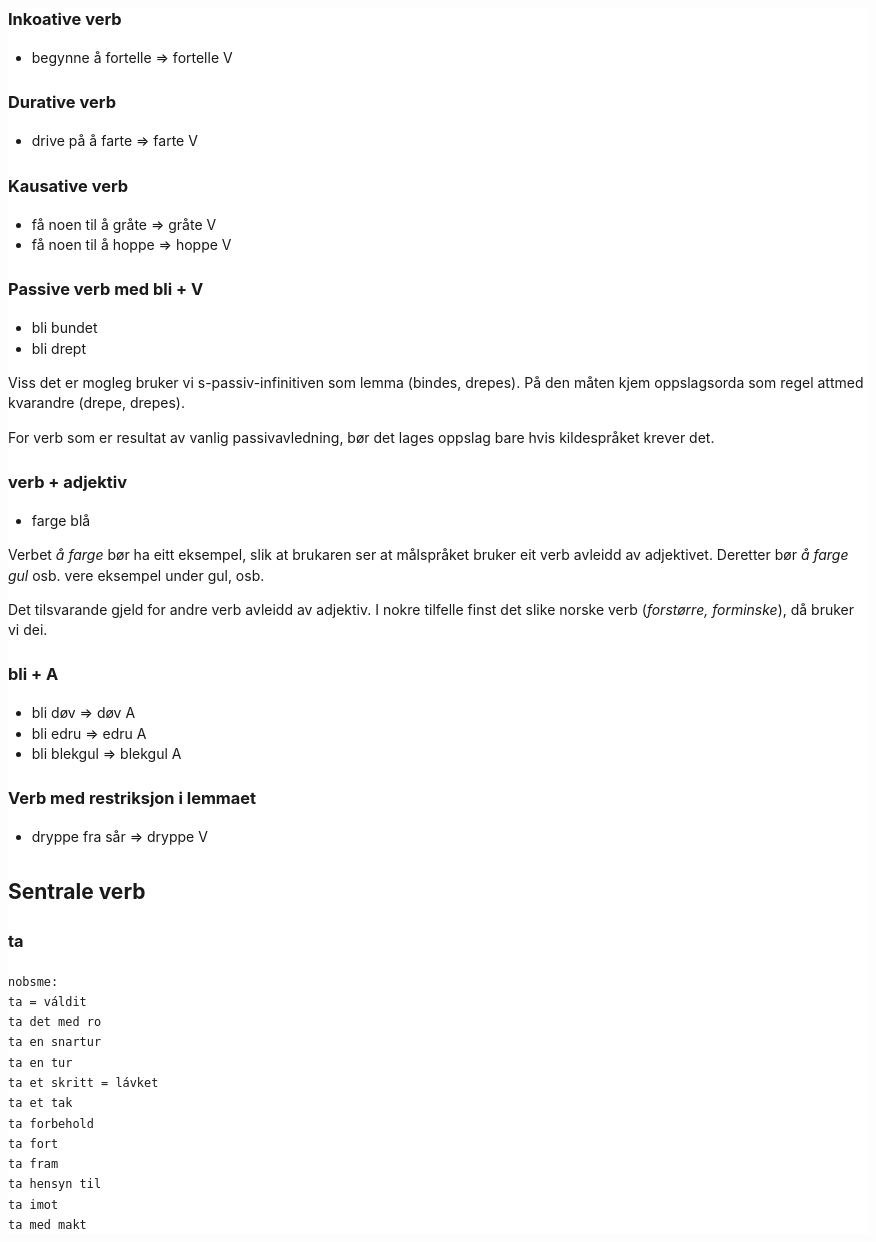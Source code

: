 ### Inkoative verb

- begynne å fortelle => fortelle V

### Durative verb

- drive på å farte => farte V

### Kausative verb

- få noen til å gråte => gråte V
- få noen til å hoppe => hoppe V

### Passive verb med bli + V

- bli bundet
- bli drept

Viss det er mogleg bruker vi s-passiv-infinitiven som lemma
(bindes, drepes). På den måten kjem oppslagsorda som regel
attmed kvarandre (drepe, drepes).

For verb som er resultat av vanlig passivavledning, bør det lages oppslag bare hvis kildespråket krever det.

### verb + adjektiv

- farge blå

Verbet _å farge_ bør ha eitt eksempel, slik at brukaren
ser at målspråket bruker eit verb avleidd av adjektivet.
Deretter bør _å farge gul_ osb. vere eksempel under
gul, osb.

Det tilsvarande gjeld for andre verb avleidd av adjektiv.
I nokre tilfelle finst det slike norske verb
(_forstørre, forminske_), då bruker vi dei.

### bli + A

- bli døv => døv A
- bli edru => edru A
- bli blekgul => blekgul A

### Verb med restriksjon i lemmaet

- dryppe fra sår => dryppe V

## Sentrale verb

### ta

```text
nobsme:
ta = váldit
ta det med ro
ta en snartur
ta en tur
ta et skritt = lávket
ta et tak
ta forbehold
ta fort
ta fram
ta hensyn til
ta imot
ta med makt
```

━━━━

**Exercise details**
Of the lines above, extract only those from the line with "Det tilsvarande gjeld" to the line with "### Verb med restriksjon i lemmaet", both included, exactly as written.

**Your solution**
Det tilsvarande gjeld for andre verb avleidd av adjektiv.
I nokre tilfelle finst det slike norske verb
(_forstørre, forminske_), då bruker vi dei.

### bli + A

- bli døv => døv A
- bli edru => edru A
- bli blekgul => blekgul A

### Verb med restriksjon i lemmaet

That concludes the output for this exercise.